Однако за что вся эта напасть, за что так не любили всегда эту оперу, в чем ее обвиняли? О, ее обвиняли во многом, обвинения сыпались со всех сторон.
Чаще всего обвиняли «Руслана» за то, что это будто бы «музыка немецкая». Ну, этого всегда надо было ожидать: что публике в музыке не нравится, то у ней всегда немецкое. Слово «немецкое» обыкновенно ничего другого не значит в устах русской публики, кроме того, что такая-то музыка ей антипатична и не есть ходячая итальянская. Только. Одним словом, это выражение совершенно равняется старинным обвинениям в вольтерианстве и фармасонстве. И тут, и там в основе лежит одна и та же бессмыслица, одно и то же полнейшее незнание.
Потом обвиняли «Руслана» за плохость и бессвязность либретто, и, в числе других, г.

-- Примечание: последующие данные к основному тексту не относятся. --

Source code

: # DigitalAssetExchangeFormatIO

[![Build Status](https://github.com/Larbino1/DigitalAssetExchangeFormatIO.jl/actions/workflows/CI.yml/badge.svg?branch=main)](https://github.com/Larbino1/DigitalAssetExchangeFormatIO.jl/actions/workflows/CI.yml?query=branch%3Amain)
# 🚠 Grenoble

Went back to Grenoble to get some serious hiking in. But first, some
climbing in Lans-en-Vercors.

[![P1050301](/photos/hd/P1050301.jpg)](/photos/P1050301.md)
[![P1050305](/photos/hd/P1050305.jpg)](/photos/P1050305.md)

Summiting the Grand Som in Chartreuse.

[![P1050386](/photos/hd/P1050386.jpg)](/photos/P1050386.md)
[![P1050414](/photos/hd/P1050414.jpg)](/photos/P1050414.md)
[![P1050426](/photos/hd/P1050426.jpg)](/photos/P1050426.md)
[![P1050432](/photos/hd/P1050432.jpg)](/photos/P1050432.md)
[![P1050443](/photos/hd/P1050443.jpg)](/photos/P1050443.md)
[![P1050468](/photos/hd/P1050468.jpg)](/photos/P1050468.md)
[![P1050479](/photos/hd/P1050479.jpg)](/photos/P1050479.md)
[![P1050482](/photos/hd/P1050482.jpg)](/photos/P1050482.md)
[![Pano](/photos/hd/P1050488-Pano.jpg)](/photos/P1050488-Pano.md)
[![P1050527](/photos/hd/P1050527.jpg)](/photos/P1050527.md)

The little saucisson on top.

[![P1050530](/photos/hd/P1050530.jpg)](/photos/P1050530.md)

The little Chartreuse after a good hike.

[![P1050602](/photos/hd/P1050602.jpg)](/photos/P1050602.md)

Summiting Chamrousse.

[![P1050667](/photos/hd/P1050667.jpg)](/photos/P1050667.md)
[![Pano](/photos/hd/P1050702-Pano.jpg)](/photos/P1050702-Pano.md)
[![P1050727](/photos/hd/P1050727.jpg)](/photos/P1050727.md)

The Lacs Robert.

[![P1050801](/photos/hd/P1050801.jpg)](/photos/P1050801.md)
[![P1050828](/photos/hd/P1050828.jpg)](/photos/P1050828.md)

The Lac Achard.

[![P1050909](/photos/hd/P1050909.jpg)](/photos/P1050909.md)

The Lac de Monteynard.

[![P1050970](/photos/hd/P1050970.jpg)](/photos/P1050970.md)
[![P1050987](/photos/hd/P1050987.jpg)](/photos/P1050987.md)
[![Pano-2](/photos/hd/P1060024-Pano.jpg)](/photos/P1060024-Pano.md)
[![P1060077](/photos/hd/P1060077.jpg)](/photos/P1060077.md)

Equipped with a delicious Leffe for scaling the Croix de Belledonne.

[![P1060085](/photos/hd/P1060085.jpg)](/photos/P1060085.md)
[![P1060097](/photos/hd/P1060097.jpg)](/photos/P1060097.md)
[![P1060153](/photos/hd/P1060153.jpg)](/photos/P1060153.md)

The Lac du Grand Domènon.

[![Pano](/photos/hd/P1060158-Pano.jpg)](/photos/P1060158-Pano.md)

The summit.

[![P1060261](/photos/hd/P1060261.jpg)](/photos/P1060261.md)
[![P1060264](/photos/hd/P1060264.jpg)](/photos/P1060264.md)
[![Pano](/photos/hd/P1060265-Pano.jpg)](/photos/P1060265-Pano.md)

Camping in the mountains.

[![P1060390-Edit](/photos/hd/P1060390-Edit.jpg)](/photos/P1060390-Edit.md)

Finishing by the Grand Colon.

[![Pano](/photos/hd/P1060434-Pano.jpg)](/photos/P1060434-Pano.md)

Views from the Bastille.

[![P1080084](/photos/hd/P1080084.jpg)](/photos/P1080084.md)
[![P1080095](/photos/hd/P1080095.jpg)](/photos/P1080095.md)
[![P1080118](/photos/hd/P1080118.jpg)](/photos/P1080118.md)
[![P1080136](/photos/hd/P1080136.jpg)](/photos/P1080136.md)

Серов, во времена оны, возгорелся однажды таким негодованием на это омерзительное явление, что печатно предсказывал, что лет через пять или шесть перестанут вовсе и давать «Руслана» — так невыносимо видеть на сцене эту оперу. Прошли эти пять-шесть лет: «Руслана» все еще дают, все еще смотрят без обморока. Но лжепророчество тут не главное. Главнее та логика, которая при этом работала у г. Серова в голове. Как! г. Серов приходил в благородную ярость, в сокрушительное негодование от содержания и либретто «Руслана»; но чего же он молчал при слушании и смотрении всех бессвязностей, пустяков и глупостей, которыми кишат остальные оперы; отчего же он не предсказывал постыдного конца через пять или шесть лет всем вообще операм нашего времени; отчего он находил «органичность» и смысл даже в таких дюжинных, ординарных либретто, как либретто «Жизни за царя», или в таких смешных, нелепых и ходульных либретто, как все либретто вагнеровских опер? Один «Руслан» удостоился грозного, неумолимого пророчества! Публика была еще удивительнее г. Серова. Ей ли приходилось жаловаться на либретто не то что уже «Руслана», но на какое бы то ни было либретто, ей, которая, не пошевелив усом, десятки лет сносит, да, кажется, еще бог знает сколько лет собирается сносить всю ту чепуху, всю ту нескладицу, которую ей то и дело подносят на оперных сценах! Слыхали ли вы, чтоб кто-нибудь жаловался на которое-нибудь либретто, из-за него не ходил слушать ту или другую оперу? Разумеется — нет. И, однакоже, все нелепости и бессмыслицы целой нашей литературы, вместе сложенные, ничто в сравнении с тою нелепостью и бессмыслицей, которые каждый постоянно глотает в операх. Недавно кто-то передовой из публики, придя в восторг от «Рогнеды», напечатал, что до тошноты надоели «Лучии» и «Травиаты». Вот видите ли: они до тошноты надоели, а отчего? Оттого, что уж чересчур много и долго ими питались и кормились. Появись новые «Лучии» и «Травиаты», еще не успевшие надоесть до тошноты, и все останутся совершенно довольны. И такие-то люди вдруг будто бы недовольны либретто «Руслана»? Что за пустяки!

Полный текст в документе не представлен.